**Exercise**: Where a line of the records holds the string "value", copy that line.

──────── Available data

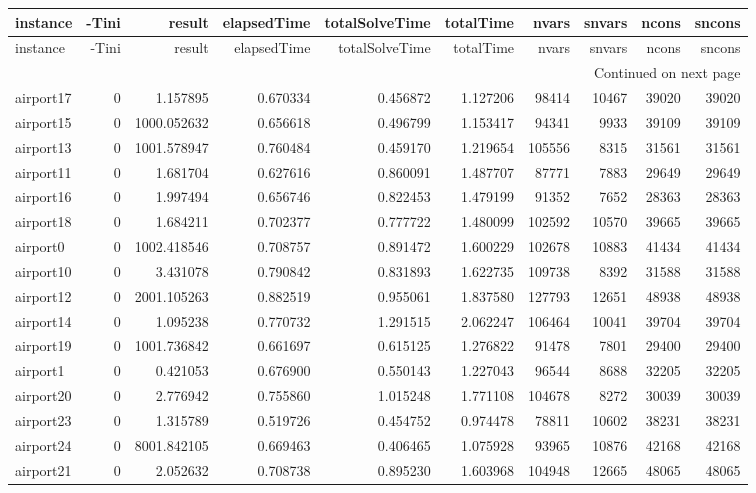 
\begin{longtable}{|l|r|r|r|r|r|r|r|r|r|}
\toprule
instance & -Tini & result & elapsedTime & totalSolveTime & totalTime & nvars & snvars & ncons & sncons \\
\midrule
\endfirsthead
\toprule
instance & -Tini & result & elapsedTime & totalSolveTime & totalTime & nvars & snvars & ncons & sncons \\
\midrule
\endhead
\midrule
\multicolumn{10}{r}{Continued on next page} \\
\midrule
\endfoot
\bottomrule
\endlastfoot
airport17 & 0 & 1.157895 & 0.670334 & 0.456872 & 1.127206 & 98414 & 10467 & 39020 & 39020 \\
airport15 & 0 & 1000.052632 & 0.656618 & 0.496799 & 1.153417 & 94341 & 9933 & 39109 & 39109 \\
airport13 & 0 & 1001.578947 & 0.760484 & 0.459170 & 1.219654 & 105556 & 8315 & 31561 & 31561 \\
airport11 & 0 & 1.681704 & 0.627616 & 0.860091 & 1.487707 & 87771 & 7883 & 29649 & 29649 \\
airport16 & 0 & 1.997494 & 0.656746 & 0.822453 & 1.479199 & 91352 & 7652 & 28363 & 28363 \\
airport18 & 0 & 1.684211 & 0.702377 & 0.777722 & 1.480099 & 102592 & 10570 & 39665 & 39665 \\
airport0 & 0 & 1002.418546 & 0.708757 & 0.891472 & 1.600229 & 102678 & 10883 & 41434 & 41434 \\
airport10 & 0 & 3.431078 & 0.790842 & 0.831893 & 1.622735 & 109738 & 8392 & 31588 & 31588 \\
airport12 & 0 & 2001.105263 & 0.882519 & 0.955061 & 1.837580 & 127793 & 12651 & 48938 & 48938 \\
airport14 & 0 & 1.095238 & 0.770732 & 1.291515 & 2.062247 & 106464 & 10041 & 39704 & 39704 \\
airport19 & 0 & 1001.736842 & 0.661697 & 0.615125 & 1.276822 & 91478 & 7801 & 29400 & 29400 \\
airport1 & 0 & 0.421053 & 0.676900 & 0.550143 & 1.227043 & 96544 & 8688 & 32205 & 32205 \\
airport20 & 0 & 2.776942 & 0.755860 & 1.015248 & 1.771108 & 104678 & 8272 & 30039 & 30039 \\
airport23 & 0 & 1.315789 & 0.519726 & 0.454752 & 0.974478 & 78811 & 10602 & 38231 & 38231 \\
airport24 & 0 & 8001.842105 & 0.669463 & 0.406465 & 1.075928 & 93965 & 10876 & 42168 & 42168 \\
airport21 & 0 & 2.052632 & 0.708738 & 0.895230 & 1.603968 & 104948 & 12665 & 48065 & 48065 \\

\end{longtable}

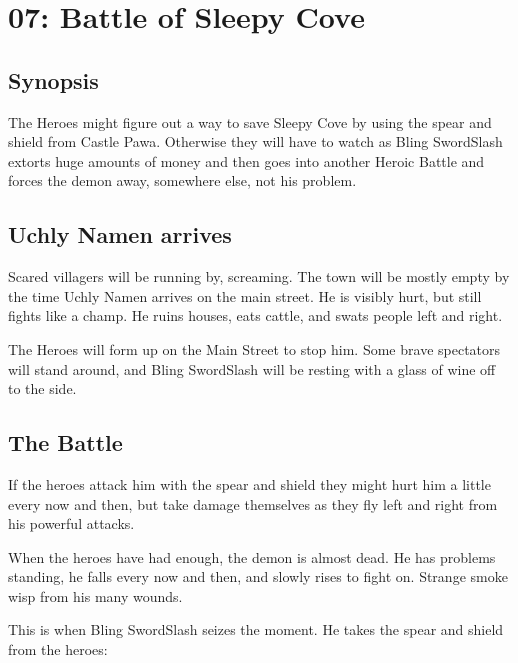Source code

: \documentclass[11pt, twoside, titlepage, a4paper]{report}
\renewcommand{\chaptermark}[1]{\markboth{#1}{}}
\begin{document}


\clearpage
{}
\section*{07: Battle of Sleepy Cove}
\chaptermark{battle}


\subsection*{Synopsis}
The Heroes might figure out a way to save Sleepy Cove by using the spear and shield from Castle Pawa. Otherwise they will have to watch as Bling SwordSlash extorts huge amounts of money and then goes into another Heroic Battle and forces the demon away, somewhere else, not his problem.


\subsection*{Uchly Namen arrives}
Scared villagers will be running by, screaming. The town will be mostly empty by the time Uchly Namen arrives on the main street. He is visibly hurt, but still fights like a champ. He ruins houses, eats cattle, and swats people left and right.

The Heroes will form up on the Main Street to stop him. Some brave spectators will stand around, and Bling SwordSlash will be resting with a glass of wine off to the side.


\subsection*{The Battle}
If the heroes attack him with the spear and shield they might hurt him a little every now and then, but take damage themselves as they fly left and right from his powerful attacks.

When the heroes have had enough, the demon is almost dead. He has problems standing, he falls every now and then, and slowly rises to fight on. Strange smoke wisp from his many wounds.

This is when Bling SwordSlash seizes the moment. He takes the spear and shield from the heroes:
\end{document}
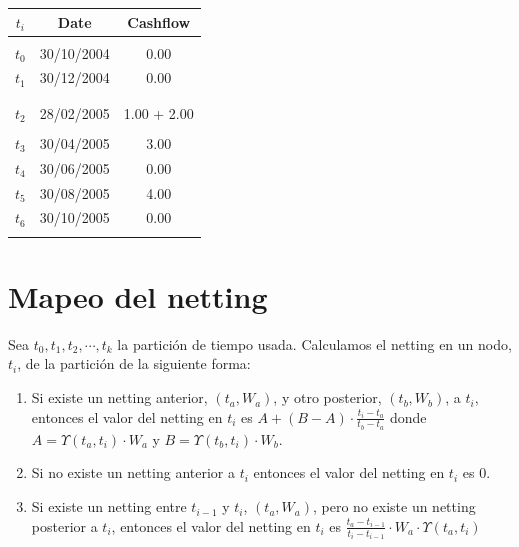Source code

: \begin{minipage}[c]{0.5\columnwidth}%
\centering
\begin{tabular}{c|c|c}
\textbf{$t_i$} & \textbf{Date}  & \textbf{Cashflow} \\
\hline
      &            &      \\
$t_0$ & 30/10/2004 & 0.00 \\
$t_1$ & 30/12/2004 & 0.00 \\
      &            &      \\
      &            &      \\
$t_2$ & 28/02/2005 & 1.00 + 2.00 \\
      &            &      \\
$t_3$ & 30/04/2005 & 3.00 \\
$t_4$ & 30/06/2005 & 0.00 \\
$t_5$ & 30/08/2005 & 4.00 \\
$t_6$ & 30/10/2005 & 0.00 \\
      &            &      \\
\end{tabular}
\end{minipage}%


\section{Mapeo del netting}

Sea $t_0, t_1, t_2, \cdots, t_k$ la partici\'on de tiempo usada.
Calculamos el netting en un nodo, $t_i$, de la partici\'on de la
siguiente forma:

\begin{enumerate}
\item Si existe un netting anterior, $(t_a,W_a)$, y otro posterior, $(t_b,W_b)$,
a $t_i$, entonces el valor del netting en $t_i$ es
$A + (B-A) \cdot \frac{t_i-t_a}{t_b-t_a}$ donde
$A=\Upsilon(t_a,t_i) \cdot W_a$ y $B=\Upsilon(t_b,t_i) \cdot W_b$.
\item Si no existe un netting anterior a $t_i$ entonces el valor del netting
en $t_i$ es $0$.
\item Si existe un netting entre $t_{i-1}$ y $t_i$, $(t_a,W_a)$, pero no existe un
netting posterior a $t_i$, entonces el valor del netting en $t_i$ es
$\frac{t_a-t_{i-1}}{t_i-t_{i-1}} \cdot W_a \cdot \Upsilon(t_a,t_i)$
\end{enumerate}

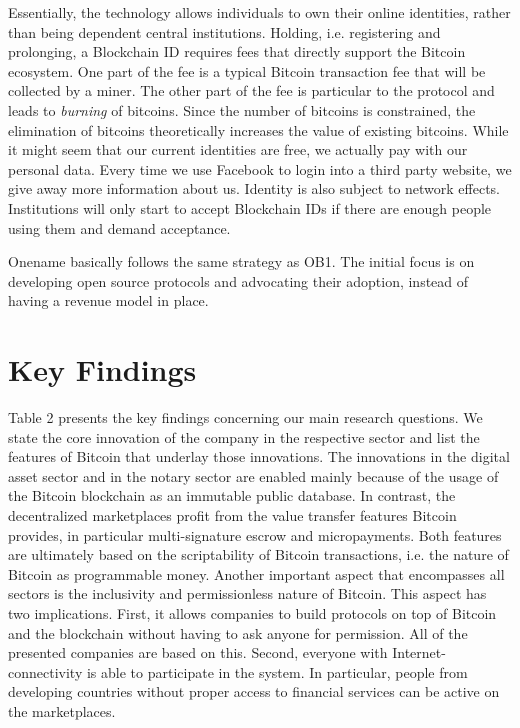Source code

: Essentially, the technology allows individuals to own their online identities, 
rather than being dependent central institutions. Holding, i.e. registering and 
prolonging, a Blockchain ID requires fees that directly support the Bitcoin ecosystem. 
One part of the fee is a typical Bitcoin transaction fee that will be collected 
by a miner. The other part of the fee is particular to the protocol and leads to 
\emph{burning} of bitcoins. Since the number of bitcoins is constrained, the elimination 
of bitcoins theoretically increases the value of existing bitcoins. While it might 
seem that our current identities are free, we actually pay with our personal data. 
Every time we use Facebook to login into a third party website, we give away more 
information about us. Identity is also subject to network effects. Institutions 
will only start to accept Blockchain IDs if there are enough people using them 
and demand acceptance. 

Onename basically follows the same strategy as OB1. The initial focus is on developing 
open source protocols and advocating their adoption, instead of having a revenue 
model in place.

\section{Key Findings}
\label{sec:eco:findings}

Table 2 presents the key findings concerning our main research questions. We state 
the core innovation of the company in the respective sector and list the features 
of Bitcoin that underlay those innovations. The innovations in the digital asset 
sector and in the notary sector are enabled mainly because of the usage of the 
Bitcoin blockchain as an immutable public database. In contrast, the decentralized 
marketplaces profit from the value transfer features Bitcoin provides, in particular 
multi-signature escrow and micropayments. Both features are ultimately based on 
the scriptability of Bitcoin transactions, i.e. the nature of Bitcoin as programmable 
money. Another important aspect that encompasses all sectors is the inclusivity 
and permissionless nature of Bitcoin. This aspect has two implications. First, 
it allows companies to build protocols on top of Bitcoin and the blockchain without 
having to ask anyone for permission. All of the presented companies are based on 
this. Second, everyone with Internet-connectivity is able to participate in the 
system. In particular, people from developing countries without proper access to 
financial services can be active on the marketplaces. 

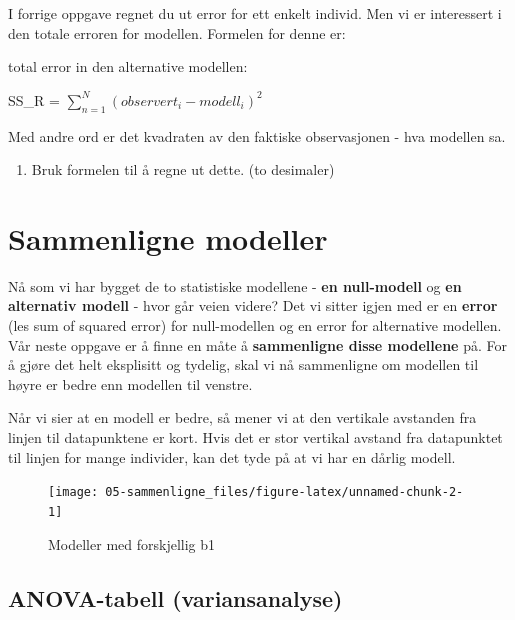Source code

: \documentclass[
]{book}
\providecommand{\tightlist}{%
  \setlength{\itemsep}{0pt}\setlength{\parskip}{0pt}}
\begin{document}
I forrige oppgave regnet du ut error for ett enkelt individ. Men vi er interessert i den totale erroren for modellen. Formelen for denne er:

total error in den alternative modellen:

SS\_R = \(\sum_{n=1}^N (observert_i - modell_i)^2\)

Med andre ord er det kvadraten av den faktiske observasjonen - hva modellen sa.

\begin{enumerate}
\def\labelenumi{\alph{enumi}.}
\setcounter{enumi}{14}
\tightlist
\item
  Bruk formelen til å regne ut dette. (to desimaler)
\end{enumerate}

\hypertarget{sammenligne-modeller}{%
\chapter{Sammenligne modeller}\label{sammenligne-modeller}}

Nå som vi har bygget de to statistiske modellene - \textbf{en null-modell} og \textbf{en alternativ modell} - hvor går veien videre? Det vi sitter igjen med er en \textbf{error} (les sum of squared error) for null-modellen og en error for alternative modellen. Vår neste oppgave er å finne en måte å \textbf{sammenligne disse modellene} på. For å gjøre det helt eksplisitt og tydelig, skal vi nå sammenligne om modellen til høyre er bedre enn modellen til venstre.

Når vi sier at en modell er bedre, så mener vi at den vertikale avstanden fra linjen til datapunktene er kort. Hvis det er stor vertikal avstand fra datapunktet til linjen for mange individer, kan det tyde på at vi har en dårlig modell.

\begin{figure}

{\centering \texttt{[image: 05-sammenligne\_files/figure-latex/unnamed-chunk-2-1]} 

}

\caption{Modeller med forskjellig b1}\label{fig:unnamed-chunk-2}
\end{figure}

\hypertarget{anova-tabell-variansanalyse}{%
\section{ANOVA-tabell (variansanalyse)}\label{anova-tabell-variansanalyse}}
\end{document}

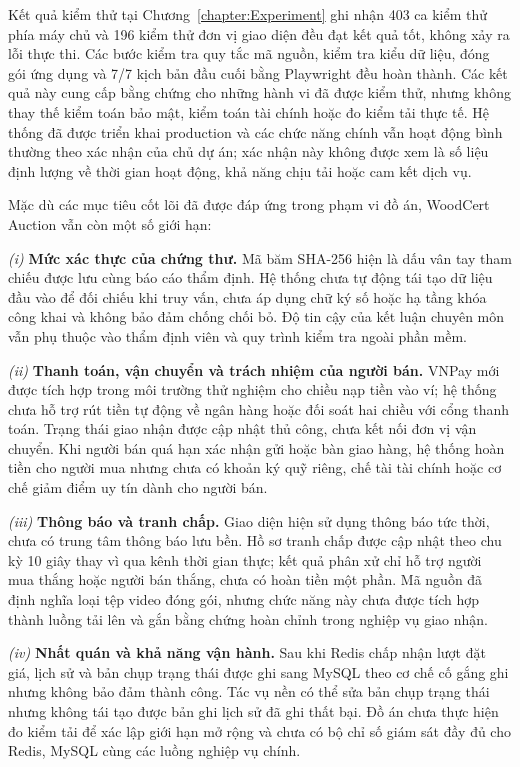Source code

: \documentclass[../DoAn.tex]{subfiles}
\begin{document}
Kết quả kiểm thử tại Chương~\ref{chapter:Experiment} ghi nhận 403 ca kiểm thử phía máy chủ và 196 kiểm thử đơn vị giao diện đều đạt kết quả tốt, không xảy ra lỗi thực thi. Các bước kiểm tra quy tắc mã nguồn, kiểm tra kiểu dữ liệu, đóng gói ứng dụng và 7/7 kịch bản đầu cuối bằng Playwright đều hoàn thành. Các kết quả này cung cấp bằng chứng cho những hành vi đã được kiểm thử, nhưng không thay thế kiểm toán bảo mật, kiểm toán tài chính hoặc đo kiểm tải thực tế. Hệ thống đã được triển khai production và các chức năng chính vẫn hoạt động bình thường theo xác nhận của chủ dự án; xác nhận này không được xem là số liệu định lượng về thời gian hoạt động, khả năng chịu tải hoặc cam kết dịch vụ.

Mặc dù các mục tiêu cốt lõi đã được đáp ứng trong phạm vi đồ án, WoodCert Auction vẫn còn một số giới hạn:

\noindent\textit{(i)} \textbf{Mức xác thực của chứng thư.} Mã băm SHA-256 hiện là dấu vân tay tham chiếu được lưu cùng báo cáo thẩm định. Hệ thống chưa tự động tái tạo dữ liệu đầu vào để đối chiếu khi truy vấn, chưa áp dụng chữ ký số hoặc hạ tầng khóa công khai và không bảo đảm chống chối bỏ. Độ tin cậy của kết luận chuyên môn vẫn phụ thuộc vào thẩm định viên và quy trình kiểm tra ngoài phần mềm.

\noindent\textit{(ii)} \textbf{Thanh toán, vận chuyển và trách nhiệm của người bán.} VNPay mới được tích hợp trong môi trường thử nghiệm cho chiều nạp tiền vào ví; hệ thống chưa hỗ trợ rút tiền tự động về ngân hàng hoặc đối soát hai chiều với cổng thanh toán. Trạng thái giao nhận được cập nhật thủ công, chưa kết nối đơn vị vận chuyển. Khi người bán quá hạn xác nhận gửi hoặc bàn giao hàng, hệ thống hoàn tiền cho người mua nhưng chưa có khoản ký quỹ riêng, chế tài tài chính hoặc cơ chế giảm điểm uy tín dành cho người bán.

\noindent\textit{(iii)} \textbf{Thông báo và tranh chấp.} Giao diện hiện sử dụng thông báo tức thời, chưa có trung tâm thông báo lưu bền. Hồ sơ tranh chấp được cập nhật theo chu kỳ 10 giây thay vì qua kênh thời gian thực; kết quả phân xử chỉ hỗ trợ người mua thắng hoặc người bán thắng, chưa có hoàn tiền một phần. Mã nguồn đã định nghĩa loại tệp video đóng gói, nhưng chức năng này chưa được tích hợp thành luồng tải lên và gắn bằng chứng hoàn chỉnh trong nghiệp vụ giao nhận.

\noindent\textit{(iv)} \textbf{Nhất quán và khả năng vận hành.} Sau khi Redis chấp nhận lượt đặt giá, lịch sử và bản chụp trạng thái được ghi sang MySQL theo cơ chế cố gắng ghi nhưng không bảo đảm thành công. Tác vụ nền có thể sửa bản chụp trạng thái nhưng không tái tạo được bản ghi lịch sử đã ghi thất bại. Đồ án chưa thực hiện đo kiểm tải để xác lập giới hạn mở rộng và chưa có bộ chỉ số giám sát đầy đủ cho Redis, MySQL cùng các luồng nghiệp vụ chính.
\end{document}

────────────────

**Exercise response**:
of bitcoins theoretically increases the value of existing bitcoins. While it might 
marketplaces profit from the value transfer features Bitcoin provides, in particular 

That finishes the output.